【無料公開】アトピーをよくするためには、肌だけでなく心のケアも大切

アトピーの調子が悪くなると、肌の悩みは心の奥底まで深くなっていき、アトピーのことで振り回されるようになります。

アトピーの悩みが心の奥深くまで刻まれていくと、かゆみや湿疹の症状が少し改善しても、またすぐに悪くなることをイメージしてしまいます。
診察で調子を伺ってみると、見た目では皮膚の症状が良くなっているように見えているにも関わらず、良くなっている症状は目に入らず、まだ良くなっていない部位や、もともと悪いところばかりを探して訴えるようになります。
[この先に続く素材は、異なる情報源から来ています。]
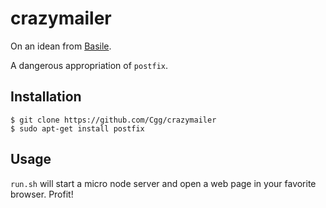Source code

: crazymailer
===========

On an idean from [Basile](https://github.com/basilesimon).

A dangerous appropriation of `postfix`.

Installation
------------

```
$ git clone https://github.com/Cgg/crazymailer
$ sudo apt-get install postfix
```

Usage
-----

`run.sh` will start a micro node server and open a web page in your favorite browser. Profit!
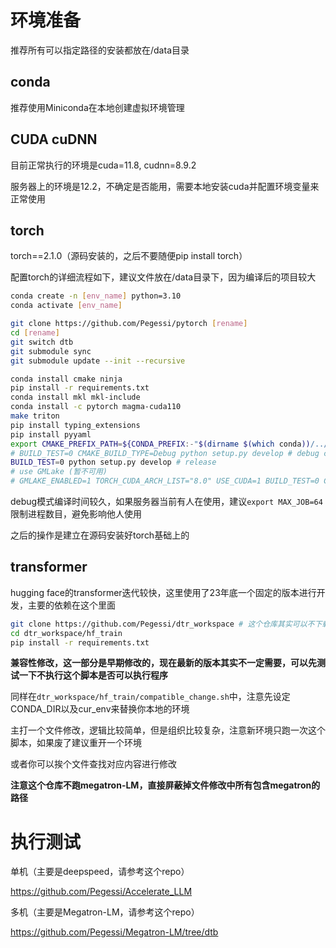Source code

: # 环境准备

推荐所有可以指定路径的安装都放在/data目录

## conda

推荐使用Miniconda在本地创建虚拟环境管理

## CUDA cuDNN

目前正常执行的环境是cuda=11.8, cudnn=8.9.2

服务器上的环境是12.2，不确定是否能用，需要本地安装cuda并配置环境变量来正常使用

## torch

torch==2.1.0（源码安装的，之后不要随便pip install torch）

配置torch的详细流程如下，建议文件放在/data目录下，因为编译后的项目较大

```bash
conda create -n [env_name] python=3.10
conda activate [env_name]

git clone https://github.com/Pegessi/pytorch [rename]
cd [rename]
git switch dtb
git submodule sync
git submodule update --init --recursive

conda install cmake ninja
pip install -r requirements.txt
conda install mkl mkl-include
conda install -c pytorch magma-cuda110
make triton
pip install typing_extensions
pip install pyyaml
export CMAKE_PREFIX_PATH=${CONDA_PREFIX:-"$(dirname $(which conda))/../"}
# BUILD_TEST=0 CMAKE_BUILD_TYPE=Debug python setup.py develop # debug c++
BUILD_TEST=0 python setup.py develop # release
# use GMLake (暂不可用)
# GMLAKE_ENABLED=1 TORCH_CUDA_ARCH_LIST="8.0" USE_CUDA=1 BUILD_TEST=0 CMAKE_BUILD_TYPE=Debug python setup.py develop
```

debug模式编译时间较久，如果服务器当前有人在使用，建议`export MAX_JOB=64`限制进程数目，避免影响他人使用

之后的操作是建立在源码安装好torch基础上的

## transformer

hugging face的transformer迭代较快，这里使用了23年底一个固定的版本进行开发，主要的依赖在这个里面

```bash
git clone https://github.com/Pegessi/dtr_workspace # 这个仓库其实可以不下载
cd dtr_workspace/hf_train
pip install -r requirements.txt
```

**兼容性修改，这一部分是早期修改的，现在最新的版本其实不一定需要，可以先测试一下不执行这个脚本是否可以执行程序**

同样在`dtr_workspace/hf_train/compatible_change.sh`中，注意先设定CONDA_DIR以及cur_env来替换你本地的环境

主打一个文件修改，逻辑比较简单，但是组织比较复杂，注意新环境只跑一次这个脚本，如果废了建议重开一个环境

或者你可以挨个文件查找对应内容进行修改

**注意这个仓库不跑megatron-LM，直接屏蔽掉文件修改中所有包含megatron的路径**

# 执行测试

单机（主要是deepspeed，请参考这个repo）

https://github.com/Pegessi/Accelerate_LLM

多机（主要是Megatron-LM，请参考这个repo）

https://github.com/Pegessi/Megatron-LM/tree/dtb
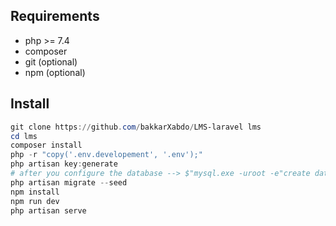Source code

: ## Requirements
- php >= 7.4
- composer
- git (optional)
- npm (optional)

## Install
```powershell
git clone https://github.com/bakkarXabdo/LMS-laravel lms
cd lms
composer install
php -r "copy('.env.developement', '.env');"
php artisan key:generate
# after you configure the database --> $"mysql.exe -uroot -e"create database lms;"
php artisan migrate --seed
npm install
npm run dev
php artisan serve
```
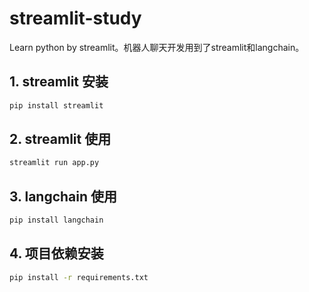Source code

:# streamlit-study

Learn python by streamlit。机器人聊天开发用到了streamlit和langchain。

## 1. streamlit 安装

```bash
pip install streamlit
```

## 2. streamlit 使用

```bash
streamlit run app.py
```

## 3. langchain 使用

```bash
pip install langchain
```

## 4. 项目依赖安装

```bash
pip install -r requirements.txt
```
そして、症状が少し良くなり始めると、「アトピーを良くしたい」と思って通院を始めたはずが、かゆみがなくなっていくことが根拠もなく怖くなったり、不安に感じるようになります。せっかく良くなり始めているのに、悪くなったらどうしようと、悪くなることばかり頭の中で考えるようにもなります。この感覚は、無意識で感じているものなので、意識では理解できません。
こういった状態になると、皮膚だけの治療を行い、一時的にアトピーの調子が良くなり始めても、また掻き壊したりして、急に悪くなってしまい、治療に難渋するようになります。アトピーをよくしていくためには、皮膚の治療だけでなく心のケアをしていくことも大切なのです。